By Lawrence Henry on 1.16.03 @ 1:08AM
To overlook what the CIA did in Afghanistan -- which only Bob Woodward has reported -- is to shortchange what's probably going on in Iraq.
The conventional wisdom about the CIA and the 9/11 attacks runs
like this: In the 1970s, under pressure from a liberal Congress,
the press and the Church Committee, the U.S. intelligence
establishment was emasculated. It has, since then, assumed a
defensive posture, relying on electronic spying capabilities, like
satellite surveillance. "Humint," or human intelligence, actual
spies or agents on the ground, have been reduced in number so much
as to be virtually nonexistent.
Bob Woodward's recent book,
Bush at War (Simon & Schuster, 400 pages, $28), presents a
picture almost entirely at odds with that hoary narrative. He
depicts a CIA restrained, true, in the actions agents might take --
but full of secret agents nonetheless, beavering away in hostile
territory like Afghanistan, diligent and competent, and ready to
rumble, just say the word. Those agents got the word from President
Bush, according to Woodward, and were critically responsible for
the success of the U.S. military operation to rout out Al Qaeda and
overthrow the Taliban.
Almost nobody seems to have noticed. Instead, like
Charles Krauthammer in the Washington Post, most
readers in the press have concentrated on Woodward's apparent
primary source for all this inside dope: Colin Powell. True, Powell
and his friends, notably Deputy Secretary of State Richard
Armitage, seem to have performed a virtual core dump of information
for this ur-icon of investigative journalism. And true, that
self-serving apologia rings up a tasty encore of Washington gossip
about the split between hawks and doves in the Bush
administration.
But to overlook what the CIA did -- according to Woodward -- in
Afghanistan, which he, virtually alone, has reported, is to
shortchange what's probably going on in another theater: Iraq.

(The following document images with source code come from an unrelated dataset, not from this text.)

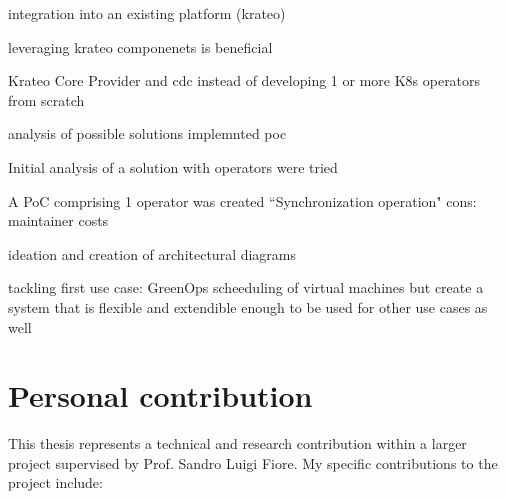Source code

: integration into an existing platform (krateo)

leveraging krateo componenets is beneficial 

Krateo Core Provider and cdc instead of developing 1 or more K8s operators from scratch


analysis of possible solutions
implemnted poc 

Initial analysis of a solution with operators were tried

A PoC comprising 1 operator was created 
``Synchronization operation"
cons: maintainer costs

ideation and creation of architectural diagrams

tackling first use case: GreenOps scheeduling of virtual machines
but create a system that is flexible and extendible enough to be used for other use cases as well

\section{Personal contribution}

This thesis represents a technical and research contribution within a larger project supervised by Prof. Sandro Luigi Fiore. 
My specific contributions to the project include:


\newpage
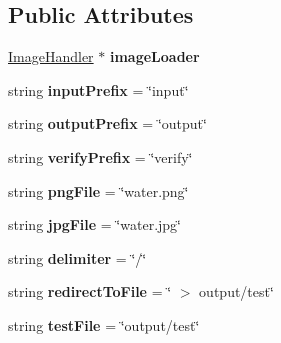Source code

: \subsection*{Public Attributes}
\begin{DoxyCompactItemize}
\item 
\hypertarget{classFilterToolTest_a4e930ca47e70a7590fbcc6928ff3646f}{\hyperlink{classImageHandler}{Image\-Handler} $\ast$ {\bfseries image\-Loader}}\label{classFilterToolTest_a4e930ca47e70a7590fbcc6928ff3646f}

\item 
\hypertarget{classFilterToolTest_a0e07e2b9e93ee95c13b40e647b442f92}{string {\bfseries input\-Prefix} = \char`\"{}input\char`\"{}}\label{classFilterToolTest_a0e07e2b9e93ee95c13b40e647b442f92}

\item 
\hypertarget{classFilterToolTest_a0c4953ea2ad21dfad714233f7c62a402}{string {\bfseries output\-Prefix} = \char`\"{}output\char`\"{}}\label{classFilterToolTest_a0c4953ea2ad21dfad714233f7c62a402}

\item 
\hypertarget{classFilterToolTest_ad302be4e310ea8f6dee6a9e1be72f654}{string {\bfseries verify\-Prefix} = \char`\"{}verify\char`\"{}}\label{classFilterToolTest_ad302be4e310ea8f6dee6a9e1be72f654}

\item 
\hypertarget{classFilterToolTest_a092ca517cd61c8921950193657ea3a1a}{string {\bfseries png\-File} = \char`\"{}water.\-png\char`\"{}}\label{classFilterToolTest_a092ca517cd61c8921950193657ea3a1a}

\item 
\hypertarget{classFilterToolTest_a9d52fc74910157a1fdbb9b385e6e4d2a}{string {\bfseries jpg\-File} = \char`\"{}water.\-jpg\char`\"{}}\label{classFilterToolTest_a9d52fc74910157a1fdbb9b385e6e4d2a}

\item 
\hypertarget{classFilterToolTest_a51daa1e52565ece097b9f8c646b93823}{string {\bfseries delimiter} = \char`\"{}/\char`\"{}}\label{classFilterToolTest_a51daa1e52565ece097b9f8c646b93823}

\item 
\hypertarget{classFilterToolTest_a60811ae01a8e38ada03c91781bcb4d7b}{string {\bfseries redirect\-To\-File} = \char`\"{} $>$ output/test\char`\"{}}\label{classFilterToolTest_a60811ae01a8e38ada03c91781bcb4d7b}

\item 
\hypertarget{classFilterToolTest_a13ec6af4a2cf388c7296c1d7acb2b41f}{string {\bfseries test\-File} = \char`\"{}output/test\char`\"{}}\label{classFilterToolTest_a13ec6af4a2cf388c7296c1d7acb2b41f}


\end{DoxyCompactItemize}
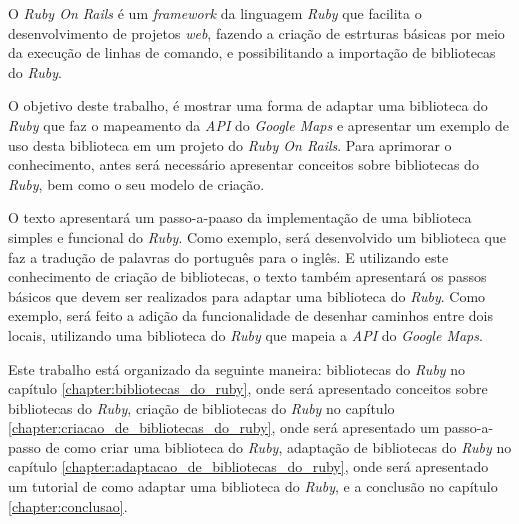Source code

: O \emph{Ruby On Rails} é um \emph{framework} da linguagem \emph{Ruby} que facilita o
desenvolvimento de projetos \emph{web}, fazendo a criação de estrturas básicas por meio da
execução de linhas de comando, e possibilitando a importação de bibliotecas do \emph{Ruby}.

O objetivo deste trabalho, é mostrar uma forma de adaptar uma biblioteca do \emph{Ruby}
que faz o mapeamento da \emph{API} do \emph{Google Maps} e apresentar um exemplo de uso desta
biblioteca em um projeto do \emph{Ruby On Rails}. Para aprimorar o conhecimento, antes será
necessário apresentar conceitos sobre bibliotecas do \emph{Ruby}, bem como o seu modelo de
criação.

O texto apresentará um passo-a-paaso da implementação de uma biblioteca simples
e funcional do \emph{Ruby}. Como exemplo, será desenvolvido um biblioteca que faz a
tradução de palavras do português para o inglês. E utilizando este conhecimento de criação
de bibliotecas, o texto também apresentará os passos básicos que devem ser realizados
para adaptar uma biblioteca do \emph{Ruby}. Como exemplo, será feito a adição da
funcionalidade de desenhar caminhos entre dois locais, utilizando uma biblioteca do
\emph{Ruby} que mapeia a \emph{API} do \emph{Google Maps}. 

Este trabalho está organizado da seguinte maneira: bibliotecas do \emph{Ruby} no
capítulo \ref{chapter:bibliotecas_do_ruby}, onde será apresentado conceitos sobre
bibliotecas do \emph{Ruby}, criação de bibliotecas do \emph{Ruby} no capítulo 
\ref{chapter:criacao_de_bibliotecas_do_ruby}, onde será apresentado um passo-a-passo
de como criar uma biblioteca do \emph{Ruby}, adaptação de bibliotecas do \emph{Ruby}
no capítulo  \ref{chapter:adaptacao_de_bibliotecas_do_ruby}, onde será apresentado um
tutorial de como adaptar uma biblioteca do \emph{Ruby}, e a conclusão no capítulo
\ref{chapter:conclusao}.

Because the administration tried out techniques in Afghanistan that
it will also apply against Saddam Hussein. If Woodward's reporting
on Afghanistan is right, then the CIA is hard at work right now
with small units of Special Forces, designating targets in Iraq via
GPS coordinates, suborning Iraqi collaborators with promises and
weapons and cash, generally setting the tripwires of multiple traps
-- thousands of them -- to clap shut with a bang on Saddam with a
single pull of the American trigger.
And if, as in Afghanistan, President Bush has turned the CIA
loose to assassinate, collaborate, and kidnap, as Woodward claims
he did, the war against Saddam this time will look a whole lot
different from the spectacular massed forces success of the Gulf
War campaign.
Now, in certain circles, Woodward has a reputation as a kind of
CIA stooge. He was an intelligence briefing officer during his Navy
career, and that has led to dark speculation about his real role in
Watergate, notably in the book Silent Coup, by Len
Colodny, Robert Gettlin, and Roger Morris (Acacia Press, out of
print).
Myself, I think Bob Woodward and Ron Popeil are one and the same
person. Has anyone else noticed the resemblance? Has anyone ever
seen the two of them together? Well, so there! This imposture might
explain why so apparently exalted a personage as this high-ranking
Washington Post editor (moonlighting from his
infomercials)...how to put this delicately? Can't write worth
crap.
Sentence after sentence of Bush at War clonks along
with all the charm of an empty paint can being kicked down the
sidewalk. Account after account of breathless, tense meetings
sounds like nothing more sparkling than a transcribed focus group
about Amway. Indeed, most of Woodward's accounts of National
Security Council deliberations -- and, as narrative, the book is
almost nothing but -- look like a secretary's not-very-adroit
typing-up of somebody's notes (Powell's or Armitage's, probably).
Woodward cannot re-create realistic-sounding speech. He cannot
evoke the shifts of argument or opinion or emotion. Everybody
sounds the same. Everybody sounds like a stiff.
And he often seems stupefyingly unaware of the implications of
what he writes. National Security Adviser Condoleezza Rice plays
piano and sings after one tension-fraught meeting at Camp David,
and includes in her repertoire the song "Ol' Man River." Woodward
simply leaves it at that, failing to explore or depict what it
means for this remarkable woman, in the company of so many powerful
men, to sit down without apparent self-consciousness and sing, "He
don't plant taters, he don't plant cotton …"
All the President's Men includes a passage obviously
penned by Carl Bernstein that slams Woodward for writing as though
English were his second language. Bob Woodward's first language is
that currency of a Washington insider, information. All else takes
second place.
Whatever, if you're going to read Bush at War, you're
going to have to tote that barge and lift that bale, because
Woodward, rhetorically, can't do it. The book has some noteworthy
information in it. But you'll have to work to get it. Maybe that's
why so many commentators have missed the CIA story.